Soyez vraiment… comme des enfants. Plus vous le serez, mieux ce sera. C’est là l’expérience d’un prêtre qui a dû se relever bien souvent tout au long de ces trente-six années — qu’elles ont été courtes et longues à la fois ! — au cours desquelles il s’est mis à essayer toujours d’accomplir une Volonté précise de Dieu. Une chose m’a toujours aidé: l’idée que je continue d’être un enfant; c’est pourquoi je me blottis continuellement dans le giron de ma Mère et contre le Cœur du Christ, mon Seigneur.
Nos grandes chutes, celles qui ravagent profondément l’âme, et qui sont parfois presque irréparables, sont provoquées par notre orgueil, quand nous nous croyons adultes, autosuffisants.
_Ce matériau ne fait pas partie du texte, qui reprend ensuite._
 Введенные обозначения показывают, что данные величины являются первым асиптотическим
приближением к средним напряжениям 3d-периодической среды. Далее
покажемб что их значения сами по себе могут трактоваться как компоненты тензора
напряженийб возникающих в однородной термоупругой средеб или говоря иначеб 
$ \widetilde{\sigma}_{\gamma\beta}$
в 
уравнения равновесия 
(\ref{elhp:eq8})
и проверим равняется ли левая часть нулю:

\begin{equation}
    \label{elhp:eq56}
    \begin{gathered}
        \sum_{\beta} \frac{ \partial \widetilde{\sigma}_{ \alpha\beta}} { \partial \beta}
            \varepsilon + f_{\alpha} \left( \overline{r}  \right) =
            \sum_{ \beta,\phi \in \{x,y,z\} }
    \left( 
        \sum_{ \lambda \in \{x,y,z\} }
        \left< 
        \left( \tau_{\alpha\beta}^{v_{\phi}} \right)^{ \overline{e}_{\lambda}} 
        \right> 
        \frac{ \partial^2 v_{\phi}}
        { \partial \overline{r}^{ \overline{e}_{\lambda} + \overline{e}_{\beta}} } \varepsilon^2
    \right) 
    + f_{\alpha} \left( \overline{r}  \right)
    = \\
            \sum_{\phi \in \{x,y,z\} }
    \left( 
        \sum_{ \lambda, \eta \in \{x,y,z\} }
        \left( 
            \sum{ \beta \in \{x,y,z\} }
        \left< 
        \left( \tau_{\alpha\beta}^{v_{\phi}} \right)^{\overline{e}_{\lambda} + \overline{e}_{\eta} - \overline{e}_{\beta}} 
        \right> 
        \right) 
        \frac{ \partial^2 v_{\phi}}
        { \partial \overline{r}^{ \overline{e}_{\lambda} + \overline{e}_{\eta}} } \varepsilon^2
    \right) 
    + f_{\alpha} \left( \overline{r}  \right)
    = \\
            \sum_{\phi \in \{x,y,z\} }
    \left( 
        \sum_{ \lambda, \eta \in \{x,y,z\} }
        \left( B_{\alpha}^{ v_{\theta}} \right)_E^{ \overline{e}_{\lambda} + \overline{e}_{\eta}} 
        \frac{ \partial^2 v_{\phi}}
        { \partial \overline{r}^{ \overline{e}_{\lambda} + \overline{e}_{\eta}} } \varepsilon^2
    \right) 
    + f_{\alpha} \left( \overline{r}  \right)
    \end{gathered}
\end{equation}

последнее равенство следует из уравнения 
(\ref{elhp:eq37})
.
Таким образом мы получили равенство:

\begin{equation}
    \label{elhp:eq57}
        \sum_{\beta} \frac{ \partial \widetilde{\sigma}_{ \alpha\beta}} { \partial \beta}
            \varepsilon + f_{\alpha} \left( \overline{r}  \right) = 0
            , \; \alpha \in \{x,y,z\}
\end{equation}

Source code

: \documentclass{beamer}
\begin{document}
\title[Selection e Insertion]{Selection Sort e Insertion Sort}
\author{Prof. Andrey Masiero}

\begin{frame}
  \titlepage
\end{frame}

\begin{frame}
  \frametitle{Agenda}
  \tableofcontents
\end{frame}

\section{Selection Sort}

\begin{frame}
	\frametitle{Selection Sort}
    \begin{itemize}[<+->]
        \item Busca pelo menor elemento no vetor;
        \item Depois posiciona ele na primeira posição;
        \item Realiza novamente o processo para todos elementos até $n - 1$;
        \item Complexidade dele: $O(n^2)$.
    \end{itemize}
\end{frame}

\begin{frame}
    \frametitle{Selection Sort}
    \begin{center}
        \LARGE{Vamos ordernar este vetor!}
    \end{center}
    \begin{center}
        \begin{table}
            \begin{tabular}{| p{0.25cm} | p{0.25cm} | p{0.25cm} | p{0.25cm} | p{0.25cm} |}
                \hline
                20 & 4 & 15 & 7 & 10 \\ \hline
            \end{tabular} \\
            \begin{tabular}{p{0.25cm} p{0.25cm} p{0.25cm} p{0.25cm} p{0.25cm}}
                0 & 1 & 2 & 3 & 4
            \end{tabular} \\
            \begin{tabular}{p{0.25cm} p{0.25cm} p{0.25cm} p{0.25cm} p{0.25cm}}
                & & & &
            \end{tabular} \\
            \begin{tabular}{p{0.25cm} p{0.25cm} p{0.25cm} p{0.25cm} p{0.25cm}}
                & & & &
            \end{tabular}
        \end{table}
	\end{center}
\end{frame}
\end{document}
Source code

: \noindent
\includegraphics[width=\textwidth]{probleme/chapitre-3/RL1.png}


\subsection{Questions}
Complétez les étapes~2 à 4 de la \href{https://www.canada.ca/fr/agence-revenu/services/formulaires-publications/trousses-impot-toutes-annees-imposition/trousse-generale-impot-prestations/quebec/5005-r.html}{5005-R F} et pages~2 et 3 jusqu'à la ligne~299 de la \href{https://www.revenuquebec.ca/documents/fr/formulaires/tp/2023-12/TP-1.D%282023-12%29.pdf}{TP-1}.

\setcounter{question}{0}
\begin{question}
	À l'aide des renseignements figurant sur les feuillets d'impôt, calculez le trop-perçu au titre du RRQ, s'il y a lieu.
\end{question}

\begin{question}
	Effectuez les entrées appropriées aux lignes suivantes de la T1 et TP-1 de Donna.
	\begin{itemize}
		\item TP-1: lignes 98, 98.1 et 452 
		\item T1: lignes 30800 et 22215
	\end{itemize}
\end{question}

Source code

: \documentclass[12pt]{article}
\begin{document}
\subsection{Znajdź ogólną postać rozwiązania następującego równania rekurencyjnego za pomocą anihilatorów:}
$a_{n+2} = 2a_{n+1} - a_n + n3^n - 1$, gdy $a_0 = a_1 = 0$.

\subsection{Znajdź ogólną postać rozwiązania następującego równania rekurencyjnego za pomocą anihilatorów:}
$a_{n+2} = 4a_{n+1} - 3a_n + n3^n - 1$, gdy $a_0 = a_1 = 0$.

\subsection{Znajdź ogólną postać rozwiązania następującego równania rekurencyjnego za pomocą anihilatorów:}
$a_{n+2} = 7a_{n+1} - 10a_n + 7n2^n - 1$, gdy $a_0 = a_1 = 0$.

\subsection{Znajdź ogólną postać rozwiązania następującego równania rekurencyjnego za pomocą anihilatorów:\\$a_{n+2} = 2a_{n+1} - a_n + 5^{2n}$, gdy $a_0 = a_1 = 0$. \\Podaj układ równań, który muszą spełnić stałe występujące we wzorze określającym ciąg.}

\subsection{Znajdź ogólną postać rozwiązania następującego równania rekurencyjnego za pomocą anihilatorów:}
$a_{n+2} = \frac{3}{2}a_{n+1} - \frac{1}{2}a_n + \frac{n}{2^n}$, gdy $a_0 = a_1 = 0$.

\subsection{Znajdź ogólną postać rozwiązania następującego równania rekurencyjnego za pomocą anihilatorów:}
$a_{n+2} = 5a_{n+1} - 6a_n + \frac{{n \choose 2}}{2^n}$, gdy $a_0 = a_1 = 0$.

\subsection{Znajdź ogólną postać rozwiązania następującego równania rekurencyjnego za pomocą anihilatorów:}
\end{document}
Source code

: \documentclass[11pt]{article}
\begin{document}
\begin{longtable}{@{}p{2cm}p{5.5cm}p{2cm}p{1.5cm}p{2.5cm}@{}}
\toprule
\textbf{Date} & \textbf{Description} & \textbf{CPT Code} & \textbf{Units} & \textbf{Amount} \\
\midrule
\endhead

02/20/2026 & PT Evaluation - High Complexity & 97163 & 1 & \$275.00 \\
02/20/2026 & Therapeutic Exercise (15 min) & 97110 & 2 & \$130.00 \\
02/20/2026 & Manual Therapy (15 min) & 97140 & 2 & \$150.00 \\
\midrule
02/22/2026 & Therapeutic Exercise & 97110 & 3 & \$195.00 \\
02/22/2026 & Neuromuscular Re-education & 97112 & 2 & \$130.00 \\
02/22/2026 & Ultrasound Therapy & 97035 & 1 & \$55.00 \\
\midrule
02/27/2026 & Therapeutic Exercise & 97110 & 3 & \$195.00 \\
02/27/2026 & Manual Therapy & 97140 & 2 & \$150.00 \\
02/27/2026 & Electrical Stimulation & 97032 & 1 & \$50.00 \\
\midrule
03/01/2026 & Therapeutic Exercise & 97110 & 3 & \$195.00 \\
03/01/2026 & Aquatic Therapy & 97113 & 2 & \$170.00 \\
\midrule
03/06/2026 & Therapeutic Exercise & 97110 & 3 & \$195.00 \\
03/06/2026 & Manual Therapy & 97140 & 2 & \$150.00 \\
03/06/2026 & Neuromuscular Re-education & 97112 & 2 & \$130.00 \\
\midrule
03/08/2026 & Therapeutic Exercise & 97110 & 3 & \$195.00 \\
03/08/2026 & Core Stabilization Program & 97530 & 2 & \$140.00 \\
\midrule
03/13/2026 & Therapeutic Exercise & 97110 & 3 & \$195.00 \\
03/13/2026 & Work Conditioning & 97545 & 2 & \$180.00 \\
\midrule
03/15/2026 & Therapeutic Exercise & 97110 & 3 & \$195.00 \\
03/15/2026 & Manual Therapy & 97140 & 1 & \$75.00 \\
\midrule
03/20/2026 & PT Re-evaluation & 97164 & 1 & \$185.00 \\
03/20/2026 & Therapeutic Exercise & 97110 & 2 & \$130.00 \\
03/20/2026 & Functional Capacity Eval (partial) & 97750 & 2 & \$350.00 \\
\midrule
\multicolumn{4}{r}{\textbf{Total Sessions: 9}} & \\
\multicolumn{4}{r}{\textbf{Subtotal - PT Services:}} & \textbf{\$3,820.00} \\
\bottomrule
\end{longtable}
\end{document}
Dans ces cas-là nous sommes comme incapables de demander de l’aide à qui pourrait nous la fournir. Non seulement à Dieu mais à l’ami, au prêtre. Nous nous isolons alors, malheureux que nous sommes, en nous enfermant dans notre désarroi, dans notre égarement.
Dès maintenant prions Dieu de ne jamais permettre que nous nous sentions satisfaits, de faire toujours grandir en nous le besoin de son secours, de sa parole, de son Pain, de son réconfort, de sa force: rationabile, sine dolo lac concupiscite; aiguisez votre faim, votre aspiration à devenir des enfants. Croyez bien que c’est le meilleur moyen de vaincre l’orgueil. Soyez-en persuadés, c’est bien le seul remède pour que notre conduite soit bonne, grande, divine. En vérité, je vous le dis, si vous ne retournez pas à l’état des enfants vous ne pourrez entrer dans le Royaume des Cieux.